Your editorial of Feb. 13, provided by Mark Milke, a fellow of the Fraser Institute, was a partial discussion of the role the proverbial 1% in the economy.  It ended with a critique of those critical of the 1%, who the author accuses of promoting class warfare, and by implication of fomenting the resentments and social unrest that class warfare brings about.  Warren Buffett, one of the richest men in the world said this of class warfare: “There’s class warfare all right, but it’s my class, the rich class, that’s making war, and we’re winning.” (www.nytimes.com/2006/11/26/business/yourmoney/26every/html)  And I would add, aided and abetted by organizations, like the Fraser Institute, which are funded by the rich for the specific purpose of convincing you that what benefits them also benefits you.  And that is not necessarily so.

Milke states that critics of the 1% should be reminded of two facts.  The first is that tax proceeds from the top 6.6% produces 47% of all federal and provincial income tax revenues.  As Ben Stein simply put it in a New York Times article, though the rich pay a lot of taxes as a total percentage of tax collected, they do not pay a lot of taxes as a percentage of what they can afford to pay (see above article).  The second fact that Milke reminds critics of, is that successful entrepreneurs create opportunities for others.  He gives one example.  But most corporate chief executives are not entrepreneurs.  They are executive employees hired to administer the company by boards of directors made up largely of chief executives of other companies.  The relationship between boards of directors and senior executives is truly incestuous nepotism.

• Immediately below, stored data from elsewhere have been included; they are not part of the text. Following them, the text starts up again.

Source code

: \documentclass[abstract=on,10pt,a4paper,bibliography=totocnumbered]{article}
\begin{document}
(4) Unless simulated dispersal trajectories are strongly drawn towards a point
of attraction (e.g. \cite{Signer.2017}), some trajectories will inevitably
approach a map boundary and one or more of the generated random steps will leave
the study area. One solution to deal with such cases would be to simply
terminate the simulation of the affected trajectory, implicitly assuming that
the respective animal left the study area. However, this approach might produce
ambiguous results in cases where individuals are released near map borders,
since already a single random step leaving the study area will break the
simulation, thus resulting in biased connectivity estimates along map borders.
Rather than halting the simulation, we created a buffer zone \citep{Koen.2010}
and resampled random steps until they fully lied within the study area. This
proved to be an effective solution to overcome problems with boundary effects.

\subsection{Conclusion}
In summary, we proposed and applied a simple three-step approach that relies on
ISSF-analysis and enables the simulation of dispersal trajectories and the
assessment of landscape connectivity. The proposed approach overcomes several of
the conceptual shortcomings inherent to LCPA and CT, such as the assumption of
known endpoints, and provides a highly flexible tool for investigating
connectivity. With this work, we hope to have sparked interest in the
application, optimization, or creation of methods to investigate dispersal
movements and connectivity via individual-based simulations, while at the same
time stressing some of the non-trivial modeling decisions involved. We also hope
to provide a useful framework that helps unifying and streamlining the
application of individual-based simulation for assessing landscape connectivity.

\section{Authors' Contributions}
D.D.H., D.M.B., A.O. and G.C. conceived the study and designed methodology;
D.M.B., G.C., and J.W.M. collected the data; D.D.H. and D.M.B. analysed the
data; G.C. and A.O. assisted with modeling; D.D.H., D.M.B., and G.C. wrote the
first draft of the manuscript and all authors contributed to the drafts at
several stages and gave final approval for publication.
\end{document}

Milke points out disingenuously how low the threshold is to reach the 1% level (less than $250,000 annually), when he knows that the real issues is in the stratosphere.  Many who have studies the issue of growing inequality in society know that the problem is even a finer slice than this.  Fifty to 60 years ago, a CEO of a large corporation was paid from 25 to 40 times the average domestic wage, when marginal income tax rates on the highest incomes, at times, exceeded 90%.  Today, the CEO of Air Canada makes $40 million a year, approaching 1000 times the average wage.

A CEO of an American health care company recently received $109 million,exceeding 2000 times the U.S. average.  There have been recent years when the CEO of Disney received in excess of $300 million, exceeding 6000 times the average.  All at a time when tax rates on the highest incomes, at around 40%, are among the lowest they have been in 80 years, and, if the CEOs have their incomes in forms other than salary, can reduce the tax rates effectively by as much as half.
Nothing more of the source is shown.